▶ **Goal of the exercise**:
As the answer, give every line of the records that includes the word "CORBA".

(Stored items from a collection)
━━━━━━

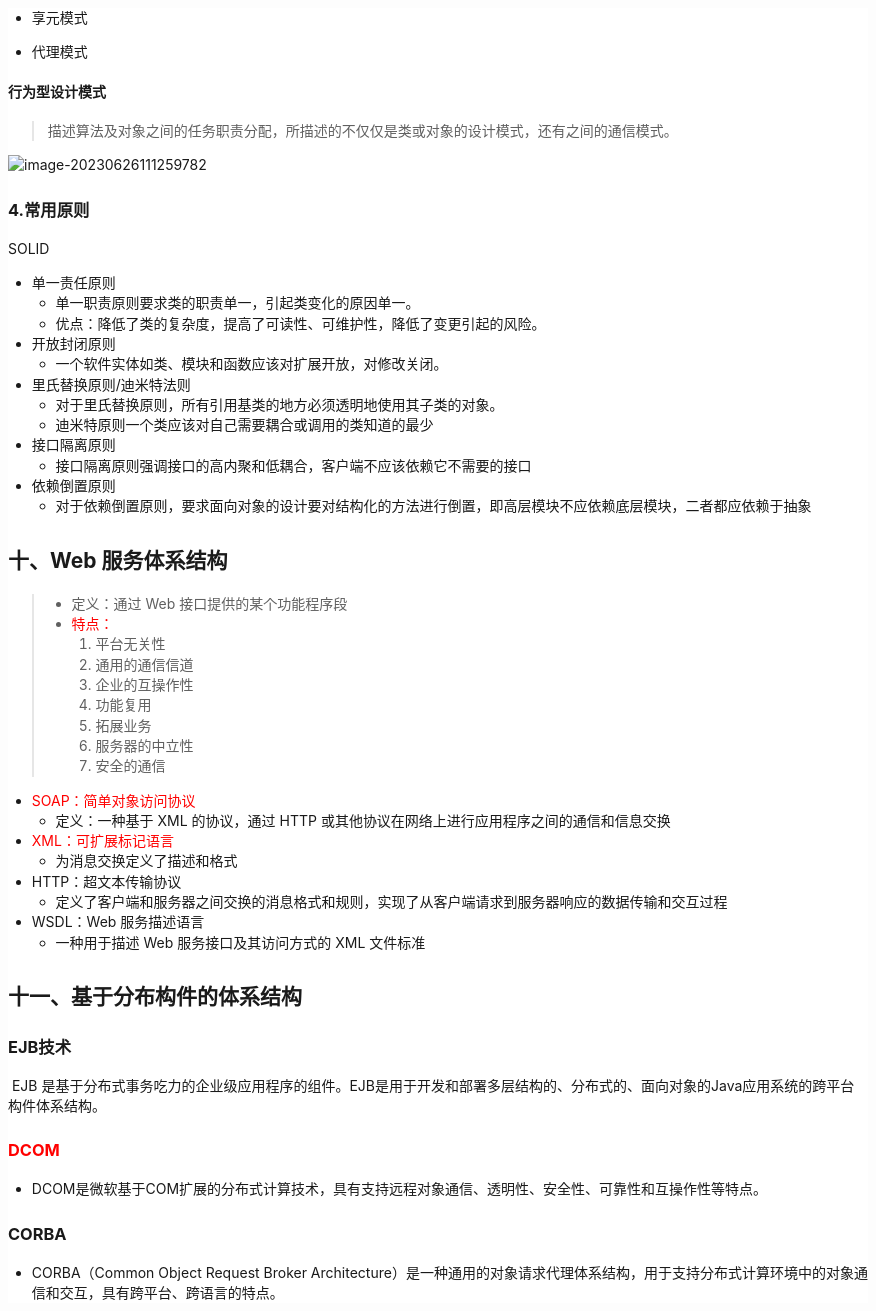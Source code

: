 - 享元模式

- 代理模式

#### 行为型设计模式

> 描述算法及对象之间的任务职责分配，所描述的不仅仅是类或对象的设计模式，还有之间的通信模式。

![image-20230626111259782](https://img-blog.csdnimg.cn/img_convert/e6cf26670fe455bf714cd5b63b2017fb.png)

### 4.常用原则

SOLID

- 单一责任原则
  - 单一职责原则要求类的职责单一，引起类变化的原因单一。
  - 优点：降低了类的复杂度，提高了可读性、可维护性，降低了变更引起的风险。
- 开放封闭原则
  - 一个软件实体如类、模块和函数应该对扩展开放，对修改关闭。
- 里氏替换原则/迪米特法则
  - 对于里氏替换原则，所有引用基类的地方必须透明地使用其子类的对象。
  - 迪米特原则一个类应该对自己需要耦合或调用的类知道的最少
- 接口隔离原则
  - 接口隔离原则强调接口的高内聚和低耦合，客户端不应该依赖它不需要的接口
- 依赖倒置原则
  - 对于依赖倒置原则，要求面向对象的设计要对结构化的方法进行倒置，即高层模块不应依赖底层模块，二者都应依赖于抽象

## 十、Web 服务体系结构

> - 定义：通过 Web 接口提供的某个功能程序段
> - <span style="color:red">特点：</span>
>   1. 平台无关性
>   2. 通用的通信信道
>   3. 企业的互操作性
>   4. 功能复用
>   5. 拓展业务
>   6. 服务器的中立性
>   7. 安全的通信



- <span style="color:red">SOAP：简单对象访问协议</span>
  - 定义：一种基于 XML 的协议，通过 HTTP 或其他协议在网络上进行应用程序之间的通信和信息交换
- <span style="color:red">XML：可扩展标记语言</span>
  - 为消息交换定义了描述和格式
- HTTP：超文本传输协议
  - 定义了客户端和服务器之间交换的消息格式和规则，实现了从客户端请求到服务器响应的数据传输和交互过程
- WSDL：Web 服务描述语言
  - 一种用于描述 Web 服务接口及其访问方式的 XML 文件标准

## 十一、基于分布构件的体系结构

### EJB技术

​	EJB 是基于分布式事务吃力的企业级应用程序的组件。EJB是用于开发和部署多层结构的、分布式的、面向对象的Java应用系统的跨平台构件体系结构。

### <span style="color:red">DCOM </span>

- DCOM是微软基于COM扩展的分布式计算技术，具有支持远程对象通信、透明性、安全性、可靠性和互操作性等特点。

### CORBA

- CORBA（Common Object Request Broker Architecture）是一种通用的对象请求代理体系结构，用于支持分布式计算环境中的对象通信和交互，具有跨平台、跨语言的特点。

━━━━━━

▶ **Solution to this task**:
### CORBA
- CORBA（Common Object Request Broker Architecture）是一种通用的对象请求代理体系结构，用于支持分布式计算环境中的对象通信和交互，具有跨平台、跨语言的特点。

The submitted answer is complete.